A l’approche du bassin d’hiver, la température monte, l’odeur du chlore se fait entêtante et l’humidité devient « tropicale »… Néanmoins si nous parlons de Molitor aujourd’hui ce n’est pas tant pour ses espaces thermaux cossus, ni même pour voir des bikinis (qui avaient pourtant fait leur première apparition ici même en 1946 grâce à Louis Réard). Non ! Ce qui a poussé l’équipe d’Urban Art Paris à enquêter au bord de l’eau, c’est la sortie du livre Molitor : vibrations artistiques qui vient consacrer un projet qui, entre 2016 et 2018, a vu affluer près d’une soixantaine d’artistes urbains. Il est temps de revenir sur l’histoire de la piscine la plus « street » de Paname !
De l’Art déco à l’art du métro
C’est en 1928 que l’entrepreneur privé Antoine Belverge propose au conseil de Paris son projet des « piscines plages d’Auteuil ». Dans un contexte de renouveau urbanistique et de développement des pratiques sportives, l’idée est acceptée avec enthousiasme et le bail est signé en 1929 accordant à Belverge 5300 m² d’espace. L’architecte Lucien Pollet est dépêché afin de mettre en œuvre le bâtiment qui s’avère être bien plus qu’une simple piscine. La structure est une œuvre de son temps : vestige marquant du « style paquebot », faisant fi des ornements au profit d’une géométrisation des formes et d’une pureté du design selon le crédo de l’Art déco. Ce triangle d’un blanc éclatant, aux hauts murs neutres percés de fenêtres-hublots fait figure de navire urbain sorti de quelque tableau de Charles Sheeler. L’une des rares excentricités concernant le décor intérieur est le travail de Louis Barillet. Ce peintre et vitrailliste participe au renouveau de l’art du verre dans l’architecture en France entre les années 1920 et 1930. Aujourd’hui encore, sont conservés à Molitor plusieurs de ses vitraux représentant des jeunes femmes en maillot de bain.
Néanmoins, le temps faisant son œuvre, Molitor tombe petit à petit dans un état de vétusté avancé. Bien qu’ayant rayonné de nombreuses années, le succès du lieu diminue de génération en génération et la patinoire montée en lieu et place du bassin d’été n’y change rien. Comme l’écrit Ludovic Roubaudi, le sort de Molitor était scellé dès 1970 :
« On eut beau refaire la verrière du bassin d’hiver, retaper quelques chapes, la piscine tombait en capilotade. Le système de filtration des eaux lui aussi faisait des siennes, et l’on a de nombreux témoignages de baigneurs s’étant plaints de la mauvaise qualité de l’eau. »
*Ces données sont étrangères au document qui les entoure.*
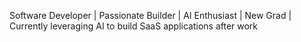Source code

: Software Developer | Passionate Builder  | AI Enthusiast | New Grad | Currently leveraging AI to build SaaS applications after work



<!---
gBlaku/gBlaku is a ✨ special ✨ repository because its `README.md` (this file) appears on your GitHub profile.
You can click the Preview link to take a look at your changes.
--->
En 1989, soit soixante ans après la première signature, la mairie de Paris, alors propriétaire du lieu, décide d’en fermer les portes. Dans le même temps, plusieurs acteurs du monde patrimonial se battent pour l’inscription des piscines Molitor à l’inventaire des Monuments Historiques. La chose sera actée par un arrêté le 27 mars 1990. Dès lors le lieu est laissé à l’abandon, du moins le croit-on…
En effet, c’était sans compter les graffeurs des différentes générations, toujours en quête de tiers-lieux et de friches à explorer et recouvrir de couleurs ! Devenu l’un des nouveaux bastions du graffiti pour les writers parisiens, la légende d’un espace gigantesque, vaisseau de béton sur lequel l’on peut peindre en toute quiétude fait son chemin dans la communauté des artistes urbains. D’abord espace confidentiel, le bouche à oreille va finir par attirer les graffeurs venus de toute l’Europe qui feront le déplacement avec le célèbre billet « interrail ». Squat permanent ? Atelier à ciel ouvert ? Œuvre monumentale et collaborative ? Autant de définitions qui semblent convenir à ce qu’a été Molitor entre la fin des années 1990 et le début des années 2010.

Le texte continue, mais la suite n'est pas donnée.